WHAT TO PRODUCE: Report how many lines in the records carry the string "MINIX", and give no further text.

___ DATASET RECORDS ___

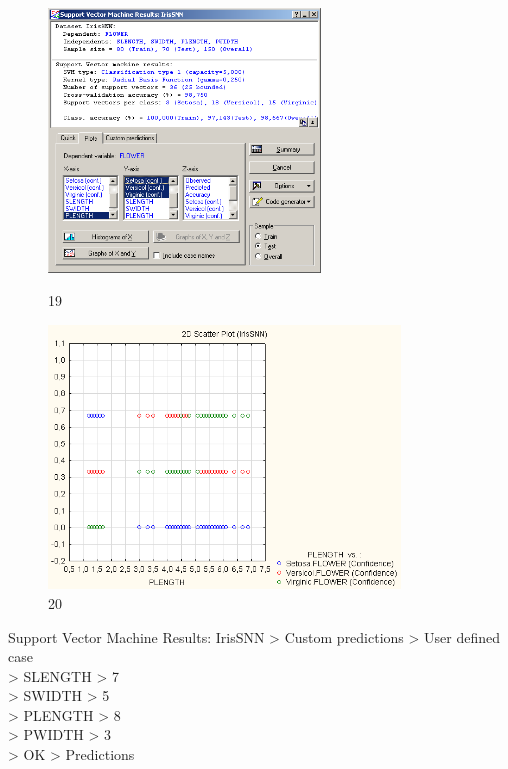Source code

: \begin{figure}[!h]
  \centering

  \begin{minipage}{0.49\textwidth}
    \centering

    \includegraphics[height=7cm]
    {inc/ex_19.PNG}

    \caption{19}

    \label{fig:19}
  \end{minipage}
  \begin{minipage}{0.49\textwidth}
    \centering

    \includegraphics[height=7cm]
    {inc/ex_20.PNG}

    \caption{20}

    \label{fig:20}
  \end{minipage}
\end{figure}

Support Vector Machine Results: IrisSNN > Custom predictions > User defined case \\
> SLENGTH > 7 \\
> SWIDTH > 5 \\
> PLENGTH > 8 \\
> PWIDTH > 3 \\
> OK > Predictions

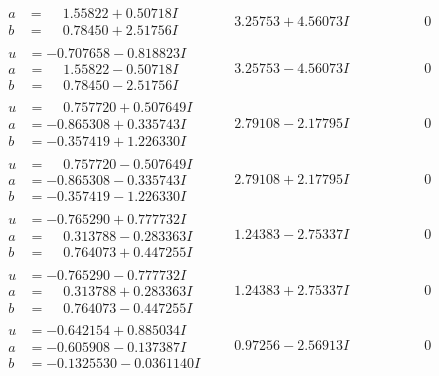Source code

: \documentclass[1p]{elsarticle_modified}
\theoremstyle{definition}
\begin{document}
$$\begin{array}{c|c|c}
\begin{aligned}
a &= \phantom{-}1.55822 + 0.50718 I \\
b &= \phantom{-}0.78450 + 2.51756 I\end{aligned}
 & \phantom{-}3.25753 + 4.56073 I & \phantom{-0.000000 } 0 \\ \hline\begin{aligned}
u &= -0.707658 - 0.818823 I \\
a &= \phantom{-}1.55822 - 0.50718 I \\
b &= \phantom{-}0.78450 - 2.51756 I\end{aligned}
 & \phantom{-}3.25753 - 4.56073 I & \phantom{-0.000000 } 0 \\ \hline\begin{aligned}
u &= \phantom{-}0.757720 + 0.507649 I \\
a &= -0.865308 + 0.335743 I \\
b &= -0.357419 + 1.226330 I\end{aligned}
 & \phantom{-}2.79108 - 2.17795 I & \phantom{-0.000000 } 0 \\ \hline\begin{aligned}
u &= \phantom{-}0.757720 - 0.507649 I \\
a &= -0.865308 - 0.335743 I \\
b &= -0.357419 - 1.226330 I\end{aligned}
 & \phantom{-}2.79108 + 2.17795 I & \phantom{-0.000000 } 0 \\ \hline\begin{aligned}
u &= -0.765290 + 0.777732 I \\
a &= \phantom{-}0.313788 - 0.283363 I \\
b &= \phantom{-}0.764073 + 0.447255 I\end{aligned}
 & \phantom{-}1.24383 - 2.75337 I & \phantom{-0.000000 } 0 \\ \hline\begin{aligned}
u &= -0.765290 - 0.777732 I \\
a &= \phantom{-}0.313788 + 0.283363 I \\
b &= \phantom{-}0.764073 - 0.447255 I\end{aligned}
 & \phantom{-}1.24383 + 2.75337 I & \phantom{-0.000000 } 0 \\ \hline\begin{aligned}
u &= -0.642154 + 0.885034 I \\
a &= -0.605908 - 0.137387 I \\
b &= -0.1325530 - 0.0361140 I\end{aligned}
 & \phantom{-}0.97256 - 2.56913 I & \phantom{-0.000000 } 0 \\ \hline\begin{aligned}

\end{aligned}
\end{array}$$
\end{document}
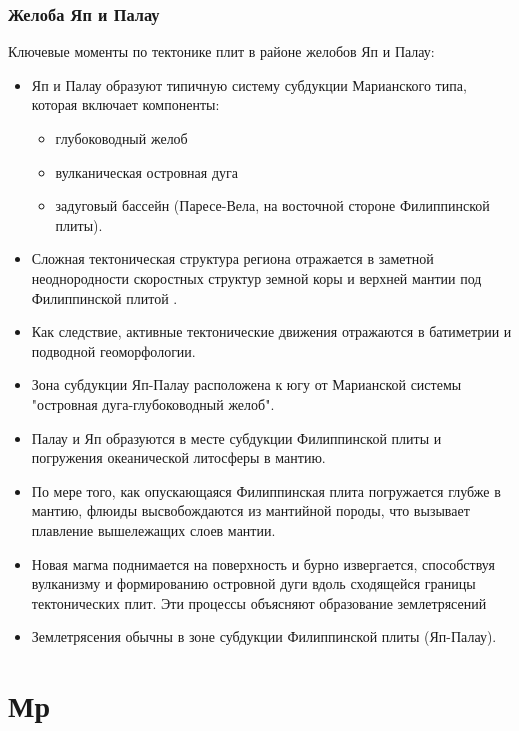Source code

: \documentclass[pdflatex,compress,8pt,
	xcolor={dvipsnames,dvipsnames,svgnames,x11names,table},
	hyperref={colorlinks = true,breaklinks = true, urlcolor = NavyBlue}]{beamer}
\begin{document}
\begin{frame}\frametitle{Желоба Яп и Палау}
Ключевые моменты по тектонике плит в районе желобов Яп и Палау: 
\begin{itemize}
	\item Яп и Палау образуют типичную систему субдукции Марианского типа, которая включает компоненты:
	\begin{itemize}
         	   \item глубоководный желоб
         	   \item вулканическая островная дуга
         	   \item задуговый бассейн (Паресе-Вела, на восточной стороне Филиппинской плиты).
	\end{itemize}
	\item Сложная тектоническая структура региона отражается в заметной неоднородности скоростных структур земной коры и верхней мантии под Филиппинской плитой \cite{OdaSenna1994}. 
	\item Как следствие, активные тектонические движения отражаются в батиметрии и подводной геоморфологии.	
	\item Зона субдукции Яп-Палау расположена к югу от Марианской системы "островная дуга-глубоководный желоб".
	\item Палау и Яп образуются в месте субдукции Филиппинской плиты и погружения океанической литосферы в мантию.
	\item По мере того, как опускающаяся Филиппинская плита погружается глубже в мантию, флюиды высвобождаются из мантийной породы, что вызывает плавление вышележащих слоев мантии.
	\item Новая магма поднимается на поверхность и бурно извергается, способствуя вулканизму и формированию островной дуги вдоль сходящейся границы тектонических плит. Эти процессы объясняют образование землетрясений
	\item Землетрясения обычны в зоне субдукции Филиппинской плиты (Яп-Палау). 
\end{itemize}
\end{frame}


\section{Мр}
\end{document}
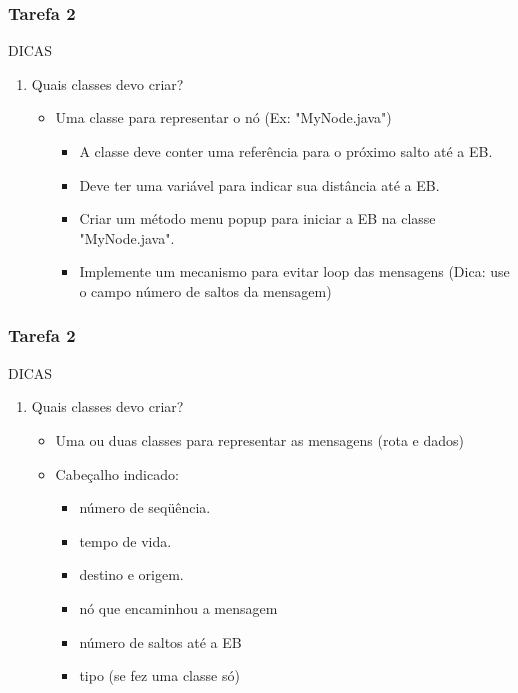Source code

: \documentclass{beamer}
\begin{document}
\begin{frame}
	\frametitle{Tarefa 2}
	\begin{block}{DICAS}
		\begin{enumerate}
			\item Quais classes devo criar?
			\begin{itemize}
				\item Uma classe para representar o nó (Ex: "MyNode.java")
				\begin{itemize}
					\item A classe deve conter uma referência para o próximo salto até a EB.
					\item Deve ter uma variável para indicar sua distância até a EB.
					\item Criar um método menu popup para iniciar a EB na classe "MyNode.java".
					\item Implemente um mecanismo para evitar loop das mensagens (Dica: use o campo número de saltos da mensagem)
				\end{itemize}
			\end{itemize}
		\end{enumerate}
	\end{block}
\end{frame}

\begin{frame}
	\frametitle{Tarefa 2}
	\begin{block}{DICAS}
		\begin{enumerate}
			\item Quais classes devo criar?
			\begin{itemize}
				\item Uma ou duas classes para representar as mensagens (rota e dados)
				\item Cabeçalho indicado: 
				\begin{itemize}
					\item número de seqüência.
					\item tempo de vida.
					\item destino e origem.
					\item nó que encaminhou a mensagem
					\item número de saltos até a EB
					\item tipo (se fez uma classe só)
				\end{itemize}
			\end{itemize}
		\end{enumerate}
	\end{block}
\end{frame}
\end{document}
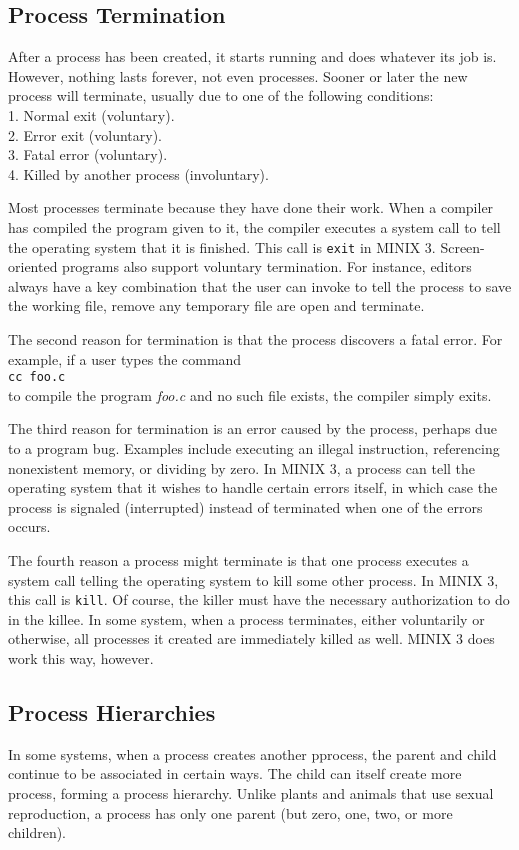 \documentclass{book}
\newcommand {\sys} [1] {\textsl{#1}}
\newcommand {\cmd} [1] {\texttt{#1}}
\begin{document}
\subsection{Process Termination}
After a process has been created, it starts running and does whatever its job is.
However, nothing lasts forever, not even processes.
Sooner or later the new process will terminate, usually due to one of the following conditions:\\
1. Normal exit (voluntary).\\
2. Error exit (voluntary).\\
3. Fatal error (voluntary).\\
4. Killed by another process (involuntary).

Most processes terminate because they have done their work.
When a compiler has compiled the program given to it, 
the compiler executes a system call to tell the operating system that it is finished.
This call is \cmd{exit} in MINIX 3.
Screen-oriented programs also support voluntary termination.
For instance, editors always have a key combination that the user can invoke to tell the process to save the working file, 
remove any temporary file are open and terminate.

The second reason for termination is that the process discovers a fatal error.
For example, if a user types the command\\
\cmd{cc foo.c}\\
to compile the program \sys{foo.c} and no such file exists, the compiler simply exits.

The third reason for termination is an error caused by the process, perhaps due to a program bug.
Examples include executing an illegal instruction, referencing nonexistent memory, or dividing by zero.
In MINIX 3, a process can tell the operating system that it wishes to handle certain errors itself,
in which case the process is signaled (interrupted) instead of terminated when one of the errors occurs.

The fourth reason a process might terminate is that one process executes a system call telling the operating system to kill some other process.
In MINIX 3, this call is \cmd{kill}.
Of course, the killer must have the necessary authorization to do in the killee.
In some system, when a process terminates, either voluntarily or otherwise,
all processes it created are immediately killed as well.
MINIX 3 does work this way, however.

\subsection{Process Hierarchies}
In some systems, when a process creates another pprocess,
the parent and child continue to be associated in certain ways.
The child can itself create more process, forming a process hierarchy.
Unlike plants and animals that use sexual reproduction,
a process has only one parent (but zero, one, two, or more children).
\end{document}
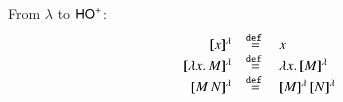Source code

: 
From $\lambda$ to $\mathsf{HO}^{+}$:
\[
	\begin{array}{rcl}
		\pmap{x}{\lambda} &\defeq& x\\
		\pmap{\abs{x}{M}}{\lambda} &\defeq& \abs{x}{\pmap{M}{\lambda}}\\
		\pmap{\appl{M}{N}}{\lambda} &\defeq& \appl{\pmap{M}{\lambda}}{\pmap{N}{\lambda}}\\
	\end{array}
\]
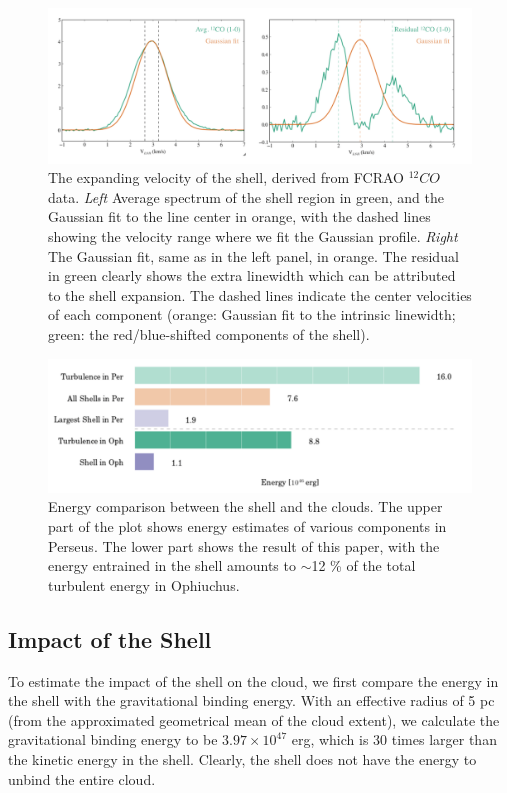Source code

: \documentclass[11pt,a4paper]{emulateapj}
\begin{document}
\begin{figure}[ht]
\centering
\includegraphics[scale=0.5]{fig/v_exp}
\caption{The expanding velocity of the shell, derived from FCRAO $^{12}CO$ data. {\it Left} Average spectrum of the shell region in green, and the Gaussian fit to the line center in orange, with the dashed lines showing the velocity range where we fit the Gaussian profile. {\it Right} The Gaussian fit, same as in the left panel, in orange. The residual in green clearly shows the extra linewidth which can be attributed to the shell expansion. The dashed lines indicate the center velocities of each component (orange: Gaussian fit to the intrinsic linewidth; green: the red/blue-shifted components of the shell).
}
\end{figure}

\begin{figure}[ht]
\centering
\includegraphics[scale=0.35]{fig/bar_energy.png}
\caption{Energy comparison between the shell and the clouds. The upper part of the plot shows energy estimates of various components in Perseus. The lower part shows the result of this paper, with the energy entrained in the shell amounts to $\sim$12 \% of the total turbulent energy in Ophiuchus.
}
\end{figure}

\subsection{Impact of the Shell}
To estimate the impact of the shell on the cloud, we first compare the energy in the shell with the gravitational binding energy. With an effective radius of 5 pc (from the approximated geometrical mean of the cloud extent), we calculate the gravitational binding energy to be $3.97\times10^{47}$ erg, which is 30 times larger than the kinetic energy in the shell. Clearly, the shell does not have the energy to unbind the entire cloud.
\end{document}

___

ANSWER AREA: 4